大阪高等裁判所 平成11年(行コ)47号 判決
主文
一 原判決を次のとおり変更する。
二 控訴人の被控訴人に対する平成九年九月一九日付け公文書一部非公開決定(ただし、既に公開された部分を除く。)は、次の部分を除き、これを取り消す。

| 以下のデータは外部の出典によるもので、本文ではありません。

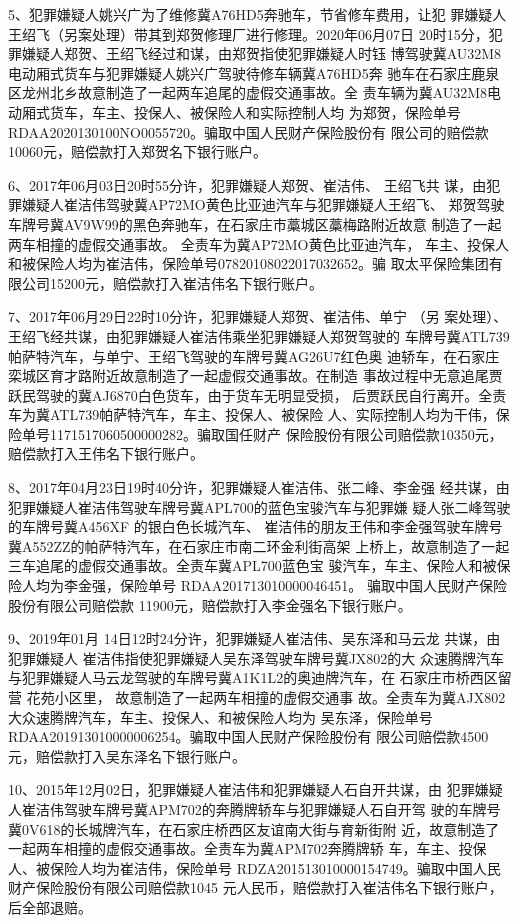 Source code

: 5、犯罪嫌疑人姚兴广为了维修冀A76HD5奔驰车，节省修车费用，让犯
罪嫌疑人王绍飞（另案处理）带其到郑贺修理厂进行修理。2020年06月07日
20时15分，犯罪嫌疑人郑贺、王绍飞经过和谋，由郑贺指使犯罪嫌疑人时钰
博驾驶冀AU32M8电动厢式货车与犯罪嫌疑人姚兴广驾驶待修车辆冀A76HD5奔
驰车在石家庄鹿泉区龙州北乡故意制造了一起两车追尾的虚假交通事故。全
责车辆为冀AU32M8电动厢式货车，车主、投保人、被保险人和实际控制人均
为郑贺，保险单号RDAA2020130100NO0055720。骗取中国人民财产保险股份有
限公司的赔偿款10060元，赔偿款打入郑贺名下银行账户。

6、2017年06月03日20时55分许，犯罪嫌疑人郑贺、崔洁伟、 王绍飞共
谋，由犯罪嫌疑人崔洁伟驾驶冀AP72MO黄色比亚迪汽车与犯罪嫌疑人王绍飞、
郑贺驾驶车牌号冀AV9W99的黑色奔驰车，在石家庄市藁城区藁梅路附近故意
制造了一起两车相撞的虚假交通事故。 全责车为冀AP72MO黄色比亚迪汽车，
车主、投保人和被保险人均为崔洁伟，保险单号07820108022017032652。骗
取太平保险集团有限公司15200元，赔偿款打入崔洁伟名下银行账户。

7、2017年06月29日22时10分许，犯罪嫌疑人郑贺、崔洁伟、单宁 （另
案处理）、王绍飞经共谋，由犯罪嫌疑人崔洁伟乘坐犯罪嫌疑人郑贺驾驶的
车牌号冀ATL739帕萨特汽车，与单宁、王绍飞驾驶的车牌号冀AG26U7红色奥
迪轿车，在石家庄栾城区育才路附近故意制造了一起虚假交通事故。在制造
事故过程中无意追尾贾跃民驾驶的冀AJ6870白色货车，由于货车无明显受损，
后贾跃民自行离开。全责车为冀ATL739帕萨特汽车，车主、投保人、被保险
人、实际控制人均为干伟，保险单号1171517060500000282。骗取国任财产
保险股份有限公司赔偿款10350元，赔偿款打入王伟名下银行账户。

8、2017年04月23日19时40分许，犯罪嫌疑人崔洁伟、张二峰、李金强
经共谋，由犯罪嫌疑人崔洁伟驾驶车牌号冀APL700的蓝色宝骏汽车与犯罪嫌
疑人张二峰驾驶的车牌号冀A456XF 的银白色长城汽车、 崔洁伟的朋友王伟和李金强驾驶车牌号冀A552ZZ的帕萨特汽车，在石家庄市南二环金利街高架
上桥上，故意制造了一起三车追尾的虚假交通事故。全责车冀APL700蓝色宝
骏汽车，车主、保险人和被保险人均为李金强，保险单号
RDAA201713010000046451。 骗取中国人民财产保险股份有限公司赔偿款
11900元，赔偿款打入李金强名下银行账户。

9、2019年01月 14日12时24分许，犯罪嫌疑人崔洁伟、吴东泽和马云龙
共谋，由犯罪嫌疑人 崔洁伟指使犯罪嫌疑人吴东泽驾驶车牌号冀JX802的大
众速腾牌汽车与犯罪嫌疑人马云龙驾驶的车牌号冀A1K1L2的奥迪牌汽车，在
石家庄市桥西区留营 花苑小区里， 故意制造了一起两车相撞的虚假交通事
故。全责车为冀AJX802大众速腾牌汽车，车主、投保人、和被保险人均为
吴东泽，保险单号RDAA201913010000006254。骗取中国人民财产保险股份有
限公司赔偿款4500元，赔偿款打入吴东泽名下银行账户。

10、2015年12月02日，犯罪嫌疑人崔洁伟和犯罪嫌疑人石自开共谋，由
犯罪嫌疑人崔洁伟驾驶车牌号冀APM702的奔腾牌轿车与犯罪嫌疑人石自开驾
驶的车牌号冀0V618的长城牌汽车，在石家庄桥西区友谊南大街与育新街附
近，故意制造了一起两车相撞的虚假交通事故。全责车为冀APM702奔腾牌轿
车，车主、投保人、被保险人均为崔洁伟，保险单号
RDZA201513010000154749。骗取中国人民财产保险股份有限公司赔偿款1045
元人民币，赔偿款打入崔洁伟名下银行账户，后全部退赔。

1 原判決の別紙目録1番号9の「住所」、同目録番号20の「住所、年齢、電話番号」、同目録番号35の「住所」及び別紙目録2番号32の「住所、年齢、電話番号」の部分
2 原判決の別紙目録1番号26の「肩書、氏名、支出理由」、別紙目録2番号45の「肩書、氏名」、別紙目録1番号9、20及び別紙目録2番号32の各「氏名」の部分
三 被控訴人のその余の請求を棄却する。
四 訴訟費用は、第一、二審を通じて、控訴人の負担とする。
事実及び理由
第一申立て
一 控訴人
1 原判決中控訴人敗訴部分を取り消す。
2 被控訴人の請求を棄却する。
3 訴訟費用は、第一、二審とも、被控訴人の負担とする。
二 被控訴人
1 本件控訴を棄却する。
2 控訴費用は控訴人の負担とする。
(以下、ゴシック体の部分は原判決の記載と同一である。)
第二事案の概要及び当事者の主張
一 本件は、被控訴人が、京都市公文書の公開に関する条例(平成三年七月一日京都市条例第一二号。以下「条例」という。)に基づいて、平成六年及び七年度分の飲食を伴う接遇に関する清掃局分の経費支出決定書の公開を請求したのに対し、控訴人が一部を非公開とする旨の決定(以下「本件処分」という。)をしたため、その取消しを求めた抗告訴訟である。
二 争いのない事実等
1 当事者
(一) 被控訴人は京都市民であり、条例五条一項一号に基づき公文書の公開を請求することができる者である。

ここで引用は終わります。